ENTRIES SHOWN Block Start
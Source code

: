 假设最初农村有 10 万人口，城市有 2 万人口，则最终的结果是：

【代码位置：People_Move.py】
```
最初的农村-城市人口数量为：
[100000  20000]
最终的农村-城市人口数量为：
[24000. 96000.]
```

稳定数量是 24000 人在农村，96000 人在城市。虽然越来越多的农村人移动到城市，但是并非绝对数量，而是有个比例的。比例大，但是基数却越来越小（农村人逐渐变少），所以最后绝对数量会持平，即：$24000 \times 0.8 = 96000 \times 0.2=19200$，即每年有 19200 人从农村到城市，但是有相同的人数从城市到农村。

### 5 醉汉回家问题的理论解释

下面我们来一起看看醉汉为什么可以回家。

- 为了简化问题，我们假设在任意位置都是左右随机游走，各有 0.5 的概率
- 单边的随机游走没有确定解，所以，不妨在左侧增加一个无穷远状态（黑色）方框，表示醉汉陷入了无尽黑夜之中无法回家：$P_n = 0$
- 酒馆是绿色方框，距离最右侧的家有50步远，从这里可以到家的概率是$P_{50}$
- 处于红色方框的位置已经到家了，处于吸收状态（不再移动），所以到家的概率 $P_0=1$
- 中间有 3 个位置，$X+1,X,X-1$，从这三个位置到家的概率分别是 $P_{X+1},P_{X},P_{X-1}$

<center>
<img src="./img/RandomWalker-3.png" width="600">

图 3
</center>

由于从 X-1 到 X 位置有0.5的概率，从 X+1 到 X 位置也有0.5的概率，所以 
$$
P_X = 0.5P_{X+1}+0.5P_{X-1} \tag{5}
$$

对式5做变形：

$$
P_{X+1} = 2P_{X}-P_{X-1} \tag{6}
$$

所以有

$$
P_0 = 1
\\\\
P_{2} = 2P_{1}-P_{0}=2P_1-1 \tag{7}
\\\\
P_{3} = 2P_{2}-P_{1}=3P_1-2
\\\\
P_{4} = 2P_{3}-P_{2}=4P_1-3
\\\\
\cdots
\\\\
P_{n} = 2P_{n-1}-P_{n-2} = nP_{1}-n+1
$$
ENTRIES SHOWN Block End
▶ [EXERCISE BRIEF]
Without leaving anything out, transcribe the records above exactly.

▶ [SOLUTION TO THIS TASK]
Source code

: 假设最初农村有 10 万人口，城市有 2 万人口，则最终的结果是：

【代码位置：People_Move.py】
```
最初的农村-城市人口数量为：
[100000  20000]
最终的农村-城市人口数量为：
[24000. 96000.]
```

稳定数量是 24000 人在农村，96000 人在城市。虽然越来越多的农村人移动到城市，但是并非绝对数量，而是有个比例的。比例大，但是基数却越来越小（农村人逐渐变少），所以最后绝对数量会持平，即：$24000 \times 0.8 = 96000 \times 0.2=19200$，即每年有 19200 人从农村到城市，但是有相同的人数从城市到农村。

### 5 醉汉回家问题的理论解释

下面我们来一起看看醉汉为什么可以回家。

- 为了简化问题，我们假设在任意位置都是左右随机游走，各有 0.5 的概率
- 单边的随机游走没有确定解，所以，不妨在左侧增加一个无穷远状态（黑色）方框，表示醉汉陷入了无尽黑夜之中无法回家：$P_n = 0$
- 酒馆是绿色方框，距离最右侧的家有50步远，从这里可以到家的概率是$P_{50}$
- 处于红色方框的位置已经到家了，处于吸收状态（不再移动），所以到家的概率 $P_0=1$
- 中间有 3 个位置，$X+1,X,X-1$，从这三个位置到家的概率分别是 $P_{X+1},P_{X},P_{X-1}$

<center>
<img src="./img/RandomWalker-3.png" width="600">

图 3
</center>

由于从 X-1 到 X 位置有0.5的概率，从 X+1 到 X 位置也有0.5的概率，所以 
$$
P_X = 0.5P_{X+1}+0.5P_{X-1} \tag{5}
$$

对式5做变形：

$$
P_{X+1} = 2P_{X}-P_{X-1} \tag{6}
$$

所以有

$$
P_0 = 1
\\\\
P_{2} = 2P_{1}-P_{0}=2P_1-1 \tag{7}
\\\\
P_{3} = 2P_{2}-P_{1}=3P_1-2
\\\\
P_{4} = 2P_{3}-P_{2}=4P_1-3
\\\\
\cdots
\\\\
P_{n} = 2P_{n-1}-P_{n-2} = nP_{1}-n+1
$$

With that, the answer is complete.